Yes Taz, I brought this up 2 nights ago. We may see another well defined tight swirl Felicia type suck dry a too big & blobby to get turning Enrique type. TD2 still has a nice swirl, keeping just enough convection to get by but now slowing the forward speed as 90L gets closer because it's forward speed is faster. By tonight's quikscat 90L has a ways to go to a closed low. Looked like 02L was tapping into 90L, the pic up top that Masters hung shows it well. Hard to tell now since the sun went down. I haven't ruled it out as a good possibiblity. Something with defined lower spin & structure ramps up way faster than a huge, cumbersome, wet blob. Remember too that many models don't do well when 2 storms are close together, combined with how weak they are & it's best to not use models as gospel..

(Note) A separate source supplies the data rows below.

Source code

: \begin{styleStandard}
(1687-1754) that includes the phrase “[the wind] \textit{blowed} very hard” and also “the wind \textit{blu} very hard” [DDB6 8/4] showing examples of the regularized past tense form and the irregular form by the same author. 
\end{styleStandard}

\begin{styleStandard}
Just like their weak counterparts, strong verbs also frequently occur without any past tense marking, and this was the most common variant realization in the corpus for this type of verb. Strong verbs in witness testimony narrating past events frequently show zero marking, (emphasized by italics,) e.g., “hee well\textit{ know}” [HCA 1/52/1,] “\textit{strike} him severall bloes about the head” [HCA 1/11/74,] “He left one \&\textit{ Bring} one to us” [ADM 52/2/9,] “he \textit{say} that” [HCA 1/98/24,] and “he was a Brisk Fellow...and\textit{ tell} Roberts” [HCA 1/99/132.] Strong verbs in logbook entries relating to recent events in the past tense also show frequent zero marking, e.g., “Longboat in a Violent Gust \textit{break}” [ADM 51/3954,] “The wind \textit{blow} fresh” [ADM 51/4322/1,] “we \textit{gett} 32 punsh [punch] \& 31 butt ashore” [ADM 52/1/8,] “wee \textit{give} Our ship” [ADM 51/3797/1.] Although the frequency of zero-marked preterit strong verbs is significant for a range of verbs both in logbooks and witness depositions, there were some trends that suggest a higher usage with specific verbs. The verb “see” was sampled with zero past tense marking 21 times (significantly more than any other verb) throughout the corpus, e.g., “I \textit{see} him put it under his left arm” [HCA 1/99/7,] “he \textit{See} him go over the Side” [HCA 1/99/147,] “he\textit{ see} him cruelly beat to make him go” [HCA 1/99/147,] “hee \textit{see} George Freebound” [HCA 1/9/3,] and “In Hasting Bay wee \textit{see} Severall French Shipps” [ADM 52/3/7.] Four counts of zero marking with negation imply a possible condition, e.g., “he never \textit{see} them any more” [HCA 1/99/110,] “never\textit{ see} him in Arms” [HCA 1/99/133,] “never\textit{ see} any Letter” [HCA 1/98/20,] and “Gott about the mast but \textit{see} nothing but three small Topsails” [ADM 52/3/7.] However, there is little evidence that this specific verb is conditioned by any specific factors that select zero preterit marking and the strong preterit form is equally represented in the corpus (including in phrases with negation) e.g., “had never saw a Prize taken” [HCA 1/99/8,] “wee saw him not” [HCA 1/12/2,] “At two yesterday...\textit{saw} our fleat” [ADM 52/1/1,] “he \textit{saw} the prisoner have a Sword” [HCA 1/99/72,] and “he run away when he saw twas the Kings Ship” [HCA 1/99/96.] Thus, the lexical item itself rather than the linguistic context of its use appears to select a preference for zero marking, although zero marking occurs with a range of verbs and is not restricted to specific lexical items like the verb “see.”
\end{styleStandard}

Taz you have not read my updates....been saying that for 2 days. TD2 is much better organized than 90L.
Member Since: September 2, 2007 Posts: 177 Comments: 20430
hey all.

i remember someone on here mentioned not too long ago that they were looking to start a hurricane/tropical weather related site. I forgot who that was and I had meant to send them a message and let them know I have a few good domains that I have been waiting to do something with but haven't gotten around to yet. If you're still out there shoot me a WU-Mail when you get a chance. Thanks!


Local weather here has been playing up 90L and the wave over Puerto Rico tonight. Hopefully the wave won't develop and we'll get some nice rains here this weekend.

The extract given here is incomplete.